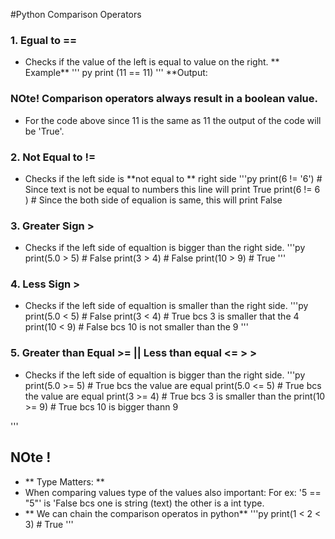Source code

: #Python Comparison Operators

### 1. Egual to **==**
- Checks if the value of the left is equal to value on the right.
** Example**
''' py
print (11 == 11)
'''
**Output:
### NOte! Comparison operators always result in a boolean value.
- For the code above since 11 is the same as 11 the output of the code will be 'True'.

### 2. Not Equal to **!=**
- Checks if the left side is **not equal to ** right side
'''py
print(6 != '6') # Since text is not be equal to numbers this line will print True
print(6 != 6 ) # Since the both side of equalion is same, this will print False

### 3. Greater Sign **>**
- Checks if the left side of equaltion is bigger than the right side.
'''py
print(5.0 > 5) # False
print(3 > 4)   # False
print(10 > 9)  # True
'''
### 4. Less Sign **>**
- Checks if the left side of equaltion is smaller than the right side.
'''py
print(5.0 < 5) # False
print(3   < 4)   # True bcs 3 is smaller that the 4
print(10 <  9)  # False bcs 10 is not smaller than the 9
'''
### 5. Greater than Equal >= || Less than equal <= > **>**
- Checks if the left side of equaltion is bigger than the right side.
'''py
print(5.0 >= 5) # True bcs the value are equal
print(5.0 <= 5) # True bcs the value are equal
print(3 >= 4)   # True bcs 3 is smaller than the
print(10 >= 9)  #  True bcs 10 is bigger thann 9

'''

## NOte !
- ** Type Matters: **
- When comparing values type of the values also important:
For ex: '5 == "5"' is 'False bcs one is string (text)
the other is a int type.
- ** We can chain the comparison operatos in python**
'''py
print(1 < 2 < 3) # True
'''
■ ■ ■ ■
▶ [AIM OF THE TASK]: From the line holding "- ** Type Matters: **" down to the final line above, quote every line exactly and only those lines.

▶ [ANSWER]:
- ** Type Matters: **
- When comparing values type of the values also important:
For ex: '5 == "5"' is 'False bcs one is string (text)
the other is a int type.
- ** We can chain the comparison operatos in python**
'''py
print(1 < 2 < 3) # True
'''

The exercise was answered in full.